Originally Posted by unterhausen
Regulators actually don't change voltage in order to maintain current. Linear regulators like the LM317T uses a voltage-divider and shunt-to-ground in order to provide a fixed current output. It takes whatever voltage is fed to it and splits it into two legs (Y). For example, with a 6v input:
LEG1 = 3.35v output to LED in order to flow 3000ma
LEG2 = 6-3.35v = 2.65v @ 3000ma is shunt to ground
The power-source in this case (batteries, transformers, etc.) will be outputting 6v @ 3000ma or 18w total. This is then split by the regulator to send 3.35v @3000ma to the LED (10w) and 2.65v@3000ma to ground (8w).
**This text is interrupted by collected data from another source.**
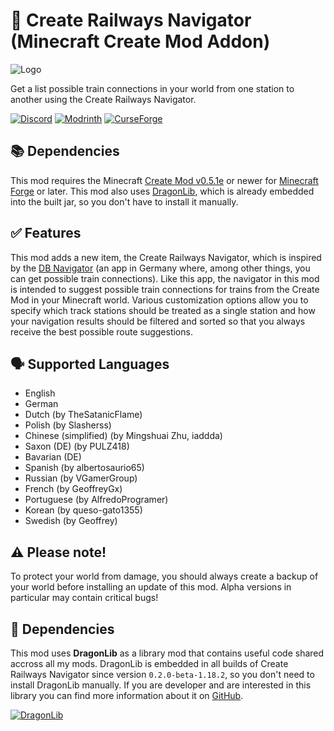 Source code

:# 🚅 Create Railways Navigator (Minecraft Create Mod Addon)
![Logo](https://github.com/user-attachments/assets/2ee05cf6-c816-4dd7-8c24-6bb05062758e)

Get a list possible train connections in your world from one station to another using the Create Railways Navigator.

[![Discord](https://i.imgur.com/YnDoeHs.png)](https://discord.gg/AeSbNgvc7f)
[![Modrinth](https://i.imgur.com/uLIB4gb.png)](https://modrinth.com/mod/create-railways-navigator)
[![CurseForge](https://i.imgur.com/XZYlGVF.png)](https://www.curseforge.com/minecraft/mc-mods/create-railways-navigator)

## 📚 Dependencies
This mod requires the Minecraft [Create Mod v0.5.1e](https://www.curseforge.com/minecraft/mc-mods/create) or newer for [Minecraft Forge](https://files.minecraftforge.net) or later. This mod also uses [DragonLib](https://www.curseforge.com/minecraft/mc-mods/dragonlib), which is already embedded into the built jar, so you don't have to install it manually.

## ✅ Features
This mod adds a new item, the Create Railways Navigator, which is inspired by the [DB Navigator](https://de.wikipedia.org/wiki/DB_Navigator) (an app in Germany where, among other things, you can get possible train connections). Like this app, the navigator in this mod is intended to suggest possible train connections for trains from the Create Mod in your Minecraft world. Various customization options allow you to specify which track stations should be treated as a single station and how your navigation results should be filtered and sorted so that you always receive the best possible route suggestions.

## 🗣️ Supported Languages
- English
- German
- Dutch (by TheSatanicFlame)
- Polish (by Slasherss)
- Chinese (simplified) (by Mingshuai Zhu, iaddda)
- Saxon (DE) (by PULZ418)
- Bavarian (DE)
- Spanish (by albertosaurio65)
- Russian (by VGamerGroup)
- French (by GeoffreyGx)
- Portuguese (by AlfredoProgramer)
- Korean (by queso-gato1355)
- Swedish (by Geoffrey)


## ⚠️ **Please note!**
To protect your world from damage, you should always create a backup of your world before installing an update of this mod. Alpha versions in particular may contain critical bugs!

## 🐉 **Dependencies**
This mod uses **DragonLib** as a library mod that contains useful code shared accross all my mods. DragonLib is embedded in all builds of Create Railways Navigator since version `0.2.0-beta-1.18.2`, so you don't need to install DragonLib manually. If you are developer and are interested in this library you can find more information about it on [GitHub](https://github.com/MisterJulsen/MC-DragonLib "DragonLib on GitHub").

[![DragonLib](https://i.imgur.com/4d8BF5J.png)](https://github.com/MisterJulsen/MC-DragonLib "DragonLib on GitHub")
Based upon the total consumption, 18w, and 10w actually used, you can consider this regulator to be 55% efficient.
More modern regulators, such as the AMC 7135 PIC, sends full-voltage across to the driven LED. Current is regulated with PWM, like a fuel-injector. There is no shunt-to-ground to dissipate the un-needed voltage that would've resulted in too much current flowing. A 13v battery can actually run a 3.35v Vf LED @3000ma by driving it at 25% duty-cycle. When battery-voltage drops near 3.35v, the regulator will use 100% duty-cycle (direct-drive) and connect the power-source directly to LED. In this case, you can consider this regulator to be 100% efficient.
If the 7135 is configured in a buck-boost configuration, it can even raise the supply voltage if it's less than the Vf of the LED. Common department-store flashlights (Husky from Home Depot), that uses 2x 1.5 AA or D batteries in series for 3v supply uses a boost circuit to send a higher 3.35v to 4.5v to the LED, like a P7.